The Internet’s relationship with books, it is fair to say, has been a tumultuous one. Ever since the digital revolution started changing our relationship with information, the printed word — one of the most successful technologies in history — has been on the back foot.
Amazon has altered the face of the industry twice — first in the 1990s by changing the way books are sold and then, more recently, the way they are consumed, with its Kindle electronic book reader. Google has caused its own earthquake in the print world with its Book Search scheme — a plan to suck the text of millions of books into its search engine that has raised the hackles of publishers and authors alike.
Talk to workers at either of these technology companies and there is a feeling of technological inevitability: that the printed book is a stepping stone in the evolution of information, and now lies ready to be devoured by its hi-tech successors.
Not everybody thinks that way, however, including the Open Library (OL, openlibrary.org) — a project with an audacious goal that it hopes can bring the Web and books closer together.
The scheme is to create a single page on the Web for every book that has ever been published; an enormous, searchable catalogue of information about millions of books. It is still in beta, but already more than 23 million books are in its system, drawing information from 19 major libraries and linking to the text of more than 1 million out-of-copyright titles.
That is admirable work for just a handful of staff at the library, an arm of the non-profit Internet Archive (which itself has the vast objective of trying to keep a historical record of the Web for future generations). But with information about books already being processed by hugely popular Websites such as Google and Amazon, the question remains — why bother?
George Oates, the newly installed project leader, said it’s a way to preserve book records for history and, crucially, make the information usable by anybody.
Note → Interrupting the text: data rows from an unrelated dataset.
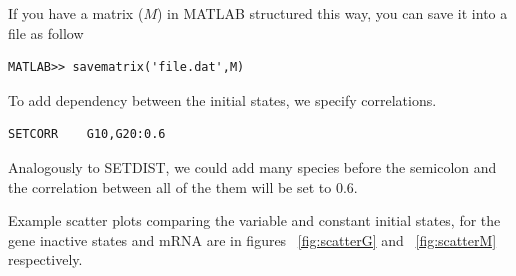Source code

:\documentclass[letterpaper]{article}
\begin{document}
If you have a matrix ($M$) in MATLAB structured this way, you can save
it into a file as follow
{\footnotesize
\begin{verbatim}
MATLAB>> savematrix('file.dat',M)
\end{verbatim}
}

To add dependency between the initial states, we specify correlations.
{\footnotesize
\begin{verbatim}
SETCORR    G10,G20:0.6
\end{verbatim}
}
Analogously to SETDIST, we could add many species before the semicolon
and the correlation between all of the them will be set to 0.6.

Example scatter plots comparing the variable and constant initial
states, for the gene inactive states and mRNA are in figures
~\ref{fig:scatterG} and ~\ref{fig:scatterM} respectively.
\end{document}
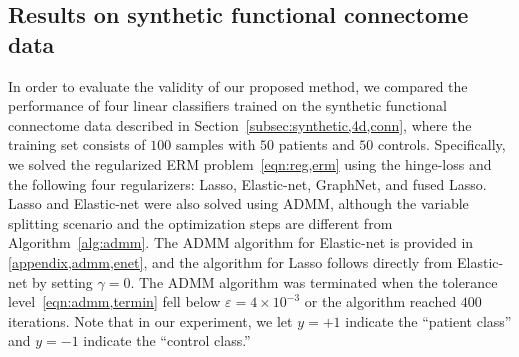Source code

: \subsection{Results on synthetic functional connectome data}
\label{subsec:result,synth}
In order to evaluate the validity of our proposed method, we compared the performance of four linear classifiers trained on the synthetic functional connectome data described in Section~\ref{subsec:synthetic,4d,conn}, where the training set consists of $100$ samples with $50$ patients and $50$ controls.
Specifically, we solved the regularized ERM problem~\eqref{eqn:reg,erm} using the hinge-loss and the following four regularizers: Lasso, Elastic-net, GraphNet, and fused Lasso.
Lasso and Elastic-net were also solved using ADMM, although the variable splitting scenario and the optimization steps are different from Algorithm~\ref{alg:admm}.
The ADMM algorithm for Elastic-net is provided in \ref{appendix,admm,enet}, and the algorithm for Lasso follows directly from Elastic-net by setting $\gamma=0$.
The ADMM algorithm was terminated when the tolerance level~\eqref{eqn:admm,termin} fell below $\varepsilon=4\times 10^{-3}$ or the algorithm reached $400$ iterations.
Note that in our experiment, we let $y=+1$ indicate the ``patient class'' and $y=-1$ indicate the ``control class.''

\newcommand{\FOOTMESSAGE}{The grid search region for $\gamma$ is different for fused Lasso since we observed a clear drop-off in classification performance for any values of $\gamma$ higher than the range presented.  
We found this to be true for the real data experiment in Sec.~\ref{subsec:result,real,data} as well; see Fig.~\ref{fig:sim,grid,ntr} and Fig.~\ref{fig:grid,search}.}

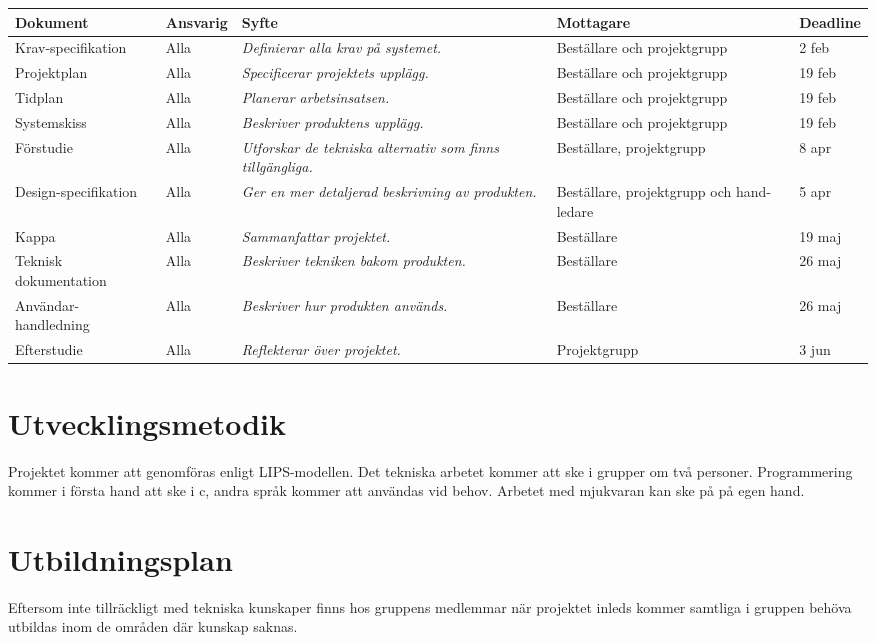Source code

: \documentclass[11pt]{article}
\begin{document}
\begin{flushleft}
\begin{longtable}{| p{.17\linewidth} | p{.11\linewidth} | p{.31\linewidth} | p{.15\linewidth} | p{.11\linewidth} |} \hline
\textbf{Dokument} & \textbf{Ansvarig} & \textbf{Syfte} & \textbf{Mottagare} & \textbf{Deadline} \\ \hline
Krav-specifikation & Alla & \textit{Definierar alla krav på systemet.} & Beställare och projektgrupp & 2 feb \\ \hline
Projektplan & Alla & \textit{Specificerar projektets upplägg.} & Beställare och projektgrupp & 19 feb \\ \hline
Tidplan & Alla & \textit{Planerar arbetsinsatsen.} & Beställare och projektgrupp & 19 feb \\ \hline
Systemskiss & Alla & \textit{Beskriver produktens upplägg.} & Beställare och projektgrupp & 19 feb \\ \hline
Förstudie & Alla & \textit{Utforskar de tekniska alternativ som finns tillgängliga.} & Beställare, projektgrupp & 8 apr \\ \hline
Design-specifikation & Alla & \textit{Ger en mer detaljerad beskrivning av produkten.} & Beställare, projektgrupp och hand-ledare & 5 apr \\ \hline
Kappa & Alla & \textit{Sammanfattar projektet.} & Beställare & 19 maj \\ \hline
Teknisk \mbox{dokumentation} & Alla & \textit{Beskriver tekniken bakom produkten.} & Beställare & 26 maj\\ \hline
Användar-handledning & Alla & \textit{Beskriver hur produkten används.} & Beställare & 26 maj \\ \hline
Efterstudie & Alla & \textit{Reflekterar över projektet.} & Projektgrupp & 3 jun \\ \hline

\end{longtable}

\pagebreak
\section{Utvecklingsmetodik}
Projektet kommer att genomföras enligt LIPS-modellen. Det tekniska arbetet kommer att ske i grupper om två personer. Programmering kommer i första hand att ske i c, andra språk kommer att användas vid behov. Arbetet med mjukvaran kan ske på på egen hand.

\pagebreak
\section{Utbildningsplan}
Eftersom inte tillräckligt med tekniska kunskaper finns hos gruppens medlemmar när projektet inleds kommer samtliga i gruppen behöva utbildas inom de områden där kunskap saknas. 

\end{flushleft}
\end{document}
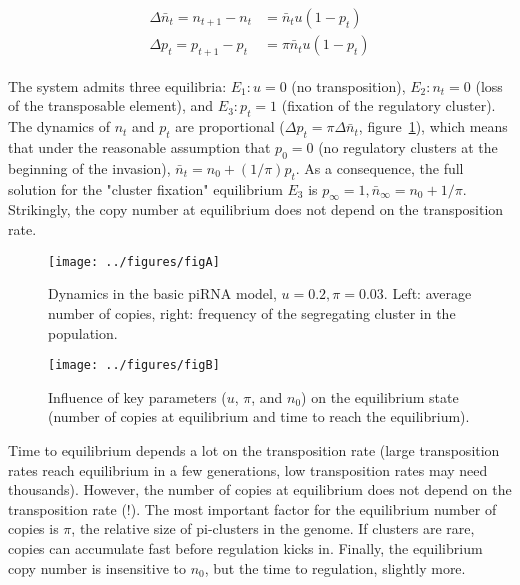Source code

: \documentclass[10pt,a4paper]{article}
\begin{document}
\begin{align}\label{eq:basic}
\begin{split}
\Delta \bar n_t = n_{t+1} - n_t &= \bar n_t u (1-p_t) \\
\Delta p_t = p_{t+1} - p_t &= \pi \bar n_t u (1-p_t)
\end{split}
\end{align}

The system admits three equilibria: $E_1: u = 0$ (no transposition), $E_2: n_t = 0$ (loss of the transposable element), and $E_3: p_t = 1$ (fixation of the regulatory cluster). The dynamics of $n_t$ and $p_t$ are proportional ($\Delta p_t = \pi \Delta \bar n_t$, figure~\ref{fig:figA}), which means that under the reasonable assumption that $p_0 = 0$ (no regulatory clusters at the beginning of the invasion), $\bar n_t = n_0 + (1/\pi) p_t$. As a consequence, the full solution for the "cluster fixation" equilibrium $E_3$ is $p_\infty = 1, \bar n_\infty = n_0 + 1/\pi$. Strikingly, the copy number at equilibrium does not depend on the transposition rate. 

\begin{figure}[h]
\begin{adjustwidth}{-1in}{0in}
\begin{flushright}
	\texttt{[image: ../figures/figA]}
\caption{\label{fig:figA} Dynamics in the basic piRNA model, $u=0.2, \pi=0.03$. Left: average number of copies, right: frequency of the segregating cluster in the population. }
\end{flushright}\end{adjustwidth}
\end{figure}


\begin{figure}[t]
\begin{adjustwidth}{-1in}{0in}
\begin{flushright}
\texttt{[image: ../figures/figB]}
\caption{Influence of key parameters ($u$, $\pi$, and $n_0$) on the equilibrium state (number of copies at equilibrium and time to reach the equilibrium). }
\end{flushright}\end{adjustwidth}
\end{figure}


Time to equilibrium depends a lot on the transposition rate (large transposition rates reach equilibrium in a few generations, low transposition rates may need thousands). However, the number of copies at equilibrium does not depend on the transposition rate (!). The most important factor for the equilibrium number of copies is $\pi$, the relative size of pi-clusters in the genome. If clusters are rare, copies can accumulate fast before regulation kicks in. Finally, the equilibrium copy number is insensitive to $n_0$, but the time to regulation, slightly more. 
\end{document}
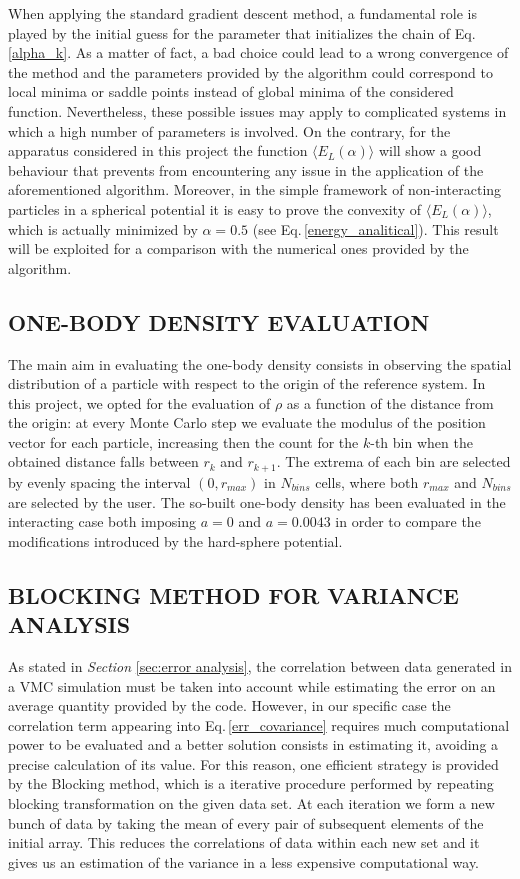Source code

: When applying the standard gradient descent method, a fundamental role is played by the initial guess for the parameter that initializes the chain of Eq.\,\ref{alpha_k}. As a matter of fact, a bad choice could lead to a wrong convergence of the method and the parameters provided by the algorithm could correspond to local minima or saddle points instead of global minima of the considered function. Nevertheless, these possible issues may apply to complicated systems in which a high number of parameters is involved. On the contrary, for the apparatus considered in this project the function $\langle E_L(\alpha) \rangle$ will show a good behaviour that prevents from encountering any issue in the application of the aforementioned algorithm. Moreover, in the simple framework of non-interacting particles in a spherical potential it is easy to prove the convexity of $\langle E_L(\alpha) \rangle$, which is actually minimized by $\alpha=0.5$ (see Eq.\,\ref{energy_analitical}). This result will be exploited for a comparison with the numerical ones provided by the algorithm. 



\subsection{ONE-BODY DENSITY EVALUATION}
The main aim in evaluating the one-body density consists in observing the spatial distribution of a particle with respect to the origin of the reference system. In this project, we opted for the evaluation of $\rho$ as a function of the distance from the origin: at every Monte Carlo step we evaluate the modulus of the position vector for each particle, increasing then the count for the $k$-th bin when the obtained distance falls between $r_k$ and $r_{k+1}$. The extrema of each bin are selected by evenly spacing the interval $(0, r_{max})$ in $N_{bins}$ cells, where both $r_{max}$ and $N_{bins}$ are selected by the user. The so-built one-body density has been evaluated in the interacting case both imposing $a=0$ and $a=0.0043$ in order to compare the modifications introduced by the hard-sphere potential.


\subsection{BLOCKING METHOD FOR VARIANCE ANALYSIS} \label{variance}
As stated in \textit{Section} \ref{sec:error analysis}, the correlation between data generated in a VMC simulation must be taken into account while estimating the error on an average quantity provided by the code. However, in our specific case the correlation term appearing into Eq.\,\ref{err_covariance} requires much computational power to be evaluated and a better solution consists in estimating it, avoiding a precise calculation of its value. For this reason, one efficient strategy is provided by the Blocking method, which is a iterative procedure performed by repeating blocking transformation on the given data set. At each iteration we form a new bunch of data by taking the mean of every pair of subsequent elements of the initial array. This reduces the correlations of data within each new set and it gives us an estimation of the variance in a less expensive computational way. 

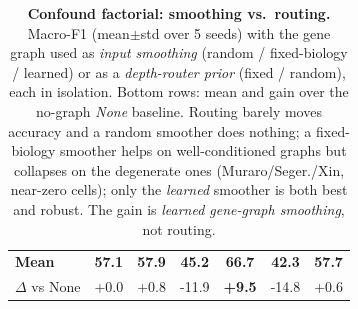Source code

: \documentclass[letterpaper]{article}
\begin{document}
\begin{table}[t]
{\begin{tabular}{lcccccc}
\midrule
\textbf{Mean} & \textbf{57.1} & \textbf{57.9} & \textbf{45.2} & \textbf{66.7} & \textbf{42.3} & \textbf{57.7} \\
$\Delta$ vs None & +0.0 & +0.8 & -11.9 & \textbf{+9.5} & -14.8 & +0.6 \\
\bottomrule
\end{tabular}}
\caption{\textbf{Confound factorial: smoothing vs.\ routing.} Macro-F1 (mean$\pm$std over
5 seeds) with the gene graph used as \emph{input smoothing} (random / fixed-biology /
learned) or as a \emph{depth-router prior} (fixed / random), each in isolation. Bottom
rows: mean and gain over the no-graph \emph{None} baseline. Routing barely moves accuracy
and a random smoother does nothing; a fixed-biology smoother helps on well-conditioned
graphs but collapses on the degenerate ones (Muraro/Seger./Xin, near-zero cells); only the
\emph{learned} smoother is both best and robust. The gain is \emph{learned gene-graph
smoothing}, not routing.}
\label{tab:confound}
\end{table}
\fi %
\end{document}
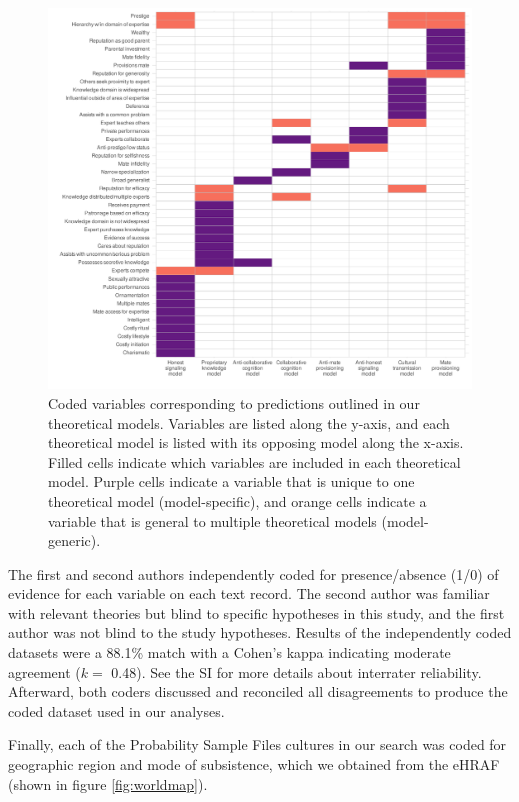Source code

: \documentclass[
  11pt,
]{article}
\begin{document}
\begin{figure}

{\centering \includegraphics{conceptual-experts-paper_files/figure-latex/tilevars-1} 

}

\caption{Coded variables corresponding to predictions outlined in our theoretical models. Variables are listed along the y-axis, and each theoretical model is listed with its opposing model along the x-axis. Filled cells indicate which variables are included in each theoretical model. Purple cells indicate a variable that is unique to one theoretical model (model-specific), and orange cells indicate a variable that is general to multiple theoretical models (model-generic).}\label{fig:tilevars}
\end{figure}

The first and second authors independently coded for presence/absence (1/0) of evidence for each variable on each text record. The second author was familiar with relevant theories but blind to specific hypotheses in this study, and the first author was not blind to the study hypotheses. Results of the independently coded datasets were a 88.1\% match with a Cohen's kappa indicating moderate agreement (\(k=\) 0.48). See the SI for more details about interrater reliability. Afterward, both coders discussed and reconciled all disagreements to produce the coded dataset used in our analyses.

Finally, each of the Probability Sample Files cultures in our search was coded for geographic region and mode of subsistence, which we obtained from the eHRAF (shown in figure \ref{fig:worldmap}).
\end{document}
“It’s remarkably difficult to unify this information,” she said, when we meet at the Internet Archive building in San Francisco’s leafy Presidio park, a former military outpost that is, rather aptly, historically preserved. “As much as the libraries attempt to have similar standards and orders, there are always ‘gotchas’ and nooks and crannies that have to be worked out.”
More than simply bringing together cold lists of books from isolated libraries, however, she also believes OL can breathe life into books by grabbing information from around the Internet.
“Imagine books more as a networked object, rather than a single entity,” she said. “We start with this kernel and then we see what we can pile onto it ... it’s a locus for all the information about a book that’s on the wider Web.”
In a way, it’s like a Wikipedia for printed material (indeed, it runs on wiki software, allowing anyone to add their own notes on different books or editions). And Oates, who took over the project this year, is hoping to turn it from a skillful attempt to ingest vast amounts of data into something that is useful to ordinary people.
The site can potentially pull information from all over the Web — retailers, reviews, book clubs, forums and enthusiast sites — as well as from social networks that already exist for bibliophiles, such as LibraryThing or GoodReads.